Le Paris FC a une équipe en moins de 15. C’est probablement le club le plus prisé par les jeunes de banlieues. Il pourrait même avoir le surnom de « Clairefontaine du pauvre » tant le concept est le même que chez Monsieur Dusseau: prendre des jeunes doués de 14 à 17 ans et les mener jusqu’à la structure professionnelle; le plaisir de la formation mais aussi l’envie de créer un groupe.
Si l’on se replonge cinq ans en arrière, l’équipe du Paris FC était composée de Loïc Lumbilla et Tijani Bellaïd, pensionnaire de l’Inter, Mohamadou Sissoko, de l’Udinese et Djamel Abdoun, fraîche recrue du FC Nantes.
Pour Loïc Lumbilla, cela venait avant tout des dirigeants: « Quand on recevait des offres, ils étaient les premiers heureux pour notre réussite et nous en faisaient part immédiatement. La plupart des autres clubs auraient préférés les cacher ou penser d’abord à gagner le plus d’argent possible » .
De toute façon, ils ne peuvent pas lutter. Patrick Rampillon, historique directeur du centre de formation rennais, ne loupe pas une miette de ce championnat. Mais s’il ne peut approcher les jeunes de Lille, car ceux-ci sont sous contrat, ceux du Paris FC sont libres. Pour le PSG, il n’y a pas de chasse gardée. Dans n’importe quelle autre région de France, le plus haut recruteur travaille pour le club phare du coin. Ici, le Championnat étant situé aux portes de Paris, tous les clubs pros sont capable d’envoyer un recruteur et ne s’en privent pas.

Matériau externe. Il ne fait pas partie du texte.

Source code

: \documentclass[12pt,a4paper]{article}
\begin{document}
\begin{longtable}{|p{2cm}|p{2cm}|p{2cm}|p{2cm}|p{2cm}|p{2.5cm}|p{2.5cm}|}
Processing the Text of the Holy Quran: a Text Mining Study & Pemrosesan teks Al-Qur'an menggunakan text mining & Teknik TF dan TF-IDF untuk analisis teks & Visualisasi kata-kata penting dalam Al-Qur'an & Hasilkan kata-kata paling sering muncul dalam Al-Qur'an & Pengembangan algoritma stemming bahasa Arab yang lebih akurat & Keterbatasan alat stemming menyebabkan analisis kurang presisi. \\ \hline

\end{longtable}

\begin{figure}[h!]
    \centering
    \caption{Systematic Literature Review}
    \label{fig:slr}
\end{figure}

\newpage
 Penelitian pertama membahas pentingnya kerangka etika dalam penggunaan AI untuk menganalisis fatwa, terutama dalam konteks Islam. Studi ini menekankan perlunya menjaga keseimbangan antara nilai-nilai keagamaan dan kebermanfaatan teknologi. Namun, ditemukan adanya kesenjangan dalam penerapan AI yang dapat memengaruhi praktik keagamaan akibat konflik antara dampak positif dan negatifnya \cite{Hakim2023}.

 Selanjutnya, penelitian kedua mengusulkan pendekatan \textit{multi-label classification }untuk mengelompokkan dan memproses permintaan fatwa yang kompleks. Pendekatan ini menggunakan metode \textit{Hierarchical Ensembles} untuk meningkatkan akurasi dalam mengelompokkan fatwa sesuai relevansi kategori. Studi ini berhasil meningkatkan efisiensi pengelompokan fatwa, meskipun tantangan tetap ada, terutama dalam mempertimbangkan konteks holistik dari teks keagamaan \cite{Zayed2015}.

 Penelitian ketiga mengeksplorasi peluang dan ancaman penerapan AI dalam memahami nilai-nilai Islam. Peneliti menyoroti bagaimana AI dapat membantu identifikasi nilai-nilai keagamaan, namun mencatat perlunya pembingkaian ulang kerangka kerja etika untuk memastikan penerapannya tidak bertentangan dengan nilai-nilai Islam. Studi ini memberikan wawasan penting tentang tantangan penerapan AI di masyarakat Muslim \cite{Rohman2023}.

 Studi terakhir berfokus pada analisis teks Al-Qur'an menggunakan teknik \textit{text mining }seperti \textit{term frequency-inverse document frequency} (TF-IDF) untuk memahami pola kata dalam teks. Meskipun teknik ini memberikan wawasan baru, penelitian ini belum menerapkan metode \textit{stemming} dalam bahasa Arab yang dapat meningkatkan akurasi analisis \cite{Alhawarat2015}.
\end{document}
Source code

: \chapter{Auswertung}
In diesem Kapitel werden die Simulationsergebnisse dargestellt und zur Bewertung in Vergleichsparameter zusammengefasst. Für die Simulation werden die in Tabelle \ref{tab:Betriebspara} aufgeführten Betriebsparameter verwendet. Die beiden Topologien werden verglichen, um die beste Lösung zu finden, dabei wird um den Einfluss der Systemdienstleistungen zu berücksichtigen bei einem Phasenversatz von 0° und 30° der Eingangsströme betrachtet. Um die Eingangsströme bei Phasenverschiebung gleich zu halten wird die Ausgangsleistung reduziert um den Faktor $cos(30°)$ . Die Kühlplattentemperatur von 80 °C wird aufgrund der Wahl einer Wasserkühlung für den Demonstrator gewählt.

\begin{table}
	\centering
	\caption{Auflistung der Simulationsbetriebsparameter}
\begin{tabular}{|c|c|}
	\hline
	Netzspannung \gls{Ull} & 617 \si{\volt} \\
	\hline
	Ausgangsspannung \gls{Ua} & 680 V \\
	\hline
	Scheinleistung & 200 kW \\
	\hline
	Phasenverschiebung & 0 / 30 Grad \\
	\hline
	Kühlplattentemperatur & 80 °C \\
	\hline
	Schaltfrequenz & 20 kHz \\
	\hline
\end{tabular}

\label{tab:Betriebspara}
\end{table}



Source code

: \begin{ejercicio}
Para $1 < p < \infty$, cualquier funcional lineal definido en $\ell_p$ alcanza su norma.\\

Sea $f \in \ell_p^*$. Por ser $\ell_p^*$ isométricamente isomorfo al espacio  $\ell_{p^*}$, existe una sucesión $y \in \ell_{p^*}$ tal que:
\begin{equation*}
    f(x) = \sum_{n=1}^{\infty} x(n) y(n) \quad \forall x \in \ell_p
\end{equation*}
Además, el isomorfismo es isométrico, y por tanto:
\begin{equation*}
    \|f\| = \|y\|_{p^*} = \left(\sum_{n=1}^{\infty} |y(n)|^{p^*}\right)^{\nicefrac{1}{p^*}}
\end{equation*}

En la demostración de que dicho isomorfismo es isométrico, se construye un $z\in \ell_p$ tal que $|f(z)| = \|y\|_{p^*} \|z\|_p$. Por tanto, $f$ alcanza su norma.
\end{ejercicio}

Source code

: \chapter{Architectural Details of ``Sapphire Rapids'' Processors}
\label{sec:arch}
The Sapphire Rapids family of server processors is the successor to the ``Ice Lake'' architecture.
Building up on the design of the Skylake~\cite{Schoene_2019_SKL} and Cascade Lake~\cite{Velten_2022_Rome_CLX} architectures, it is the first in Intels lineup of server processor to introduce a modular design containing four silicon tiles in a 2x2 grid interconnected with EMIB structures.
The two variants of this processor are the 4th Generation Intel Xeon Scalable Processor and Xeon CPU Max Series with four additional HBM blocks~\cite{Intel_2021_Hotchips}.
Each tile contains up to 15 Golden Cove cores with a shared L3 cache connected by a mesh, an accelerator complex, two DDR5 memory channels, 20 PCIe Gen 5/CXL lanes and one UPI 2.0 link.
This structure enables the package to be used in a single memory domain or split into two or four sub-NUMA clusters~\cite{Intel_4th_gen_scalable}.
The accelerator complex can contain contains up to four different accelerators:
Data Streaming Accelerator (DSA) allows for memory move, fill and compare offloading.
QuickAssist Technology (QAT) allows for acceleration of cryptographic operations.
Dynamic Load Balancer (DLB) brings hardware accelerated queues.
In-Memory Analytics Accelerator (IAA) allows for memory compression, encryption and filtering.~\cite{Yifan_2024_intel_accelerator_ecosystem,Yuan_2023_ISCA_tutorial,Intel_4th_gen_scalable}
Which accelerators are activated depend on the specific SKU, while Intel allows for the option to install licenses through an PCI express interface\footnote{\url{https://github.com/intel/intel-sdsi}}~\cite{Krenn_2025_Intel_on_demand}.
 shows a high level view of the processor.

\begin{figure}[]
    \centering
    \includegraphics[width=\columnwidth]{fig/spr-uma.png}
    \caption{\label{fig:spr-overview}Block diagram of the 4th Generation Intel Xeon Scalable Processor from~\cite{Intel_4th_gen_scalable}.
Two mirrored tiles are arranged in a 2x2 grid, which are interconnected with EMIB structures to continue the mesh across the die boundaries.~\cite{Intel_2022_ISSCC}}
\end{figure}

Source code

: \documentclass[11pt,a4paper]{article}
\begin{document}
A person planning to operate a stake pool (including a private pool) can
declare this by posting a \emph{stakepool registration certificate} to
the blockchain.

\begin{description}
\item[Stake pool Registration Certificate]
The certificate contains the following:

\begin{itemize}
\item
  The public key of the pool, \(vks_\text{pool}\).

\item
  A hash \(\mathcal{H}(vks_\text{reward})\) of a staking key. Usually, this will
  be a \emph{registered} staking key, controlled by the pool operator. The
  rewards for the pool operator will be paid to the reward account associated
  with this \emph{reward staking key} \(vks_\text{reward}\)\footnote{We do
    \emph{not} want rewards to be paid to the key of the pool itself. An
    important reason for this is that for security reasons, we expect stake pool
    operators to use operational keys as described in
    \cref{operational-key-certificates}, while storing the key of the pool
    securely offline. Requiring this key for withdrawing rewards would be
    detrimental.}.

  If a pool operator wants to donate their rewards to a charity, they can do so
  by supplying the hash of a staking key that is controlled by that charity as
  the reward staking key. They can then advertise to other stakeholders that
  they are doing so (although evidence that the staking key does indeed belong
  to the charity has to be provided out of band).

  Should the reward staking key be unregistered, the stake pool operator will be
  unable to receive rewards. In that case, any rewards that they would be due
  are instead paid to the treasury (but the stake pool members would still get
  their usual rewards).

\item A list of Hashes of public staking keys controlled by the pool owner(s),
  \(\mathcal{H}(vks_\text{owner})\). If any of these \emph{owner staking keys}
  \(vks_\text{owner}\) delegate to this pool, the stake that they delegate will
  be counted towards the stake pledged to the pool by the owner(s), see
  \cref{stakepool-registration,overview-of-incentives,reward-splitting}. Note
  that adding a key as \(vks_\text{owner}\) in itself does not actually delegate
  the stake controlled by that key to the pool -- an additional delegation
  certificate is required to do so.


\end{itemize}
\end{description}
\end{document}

Le club de la capitale a vraiment du mal face à cette concurrence.
Il traîne comme un boulet une image désastreuse auprès des jeunes.
« Dans le vestiaire entre nous, on parle des différents contacts que l’on a. Paris en contacte certains mais personne ne veut y aller. Là-bas il te donne un contrat aspirant mais rien de plus, l’espoir de percer est faible. Il vaut mieux signer dans un plus petit club, mais qui au moins, fait la démarche de venir vers toi » témoigne Nicolas Vangu Kembo, qui a ainsi préféré signer à Beauvais.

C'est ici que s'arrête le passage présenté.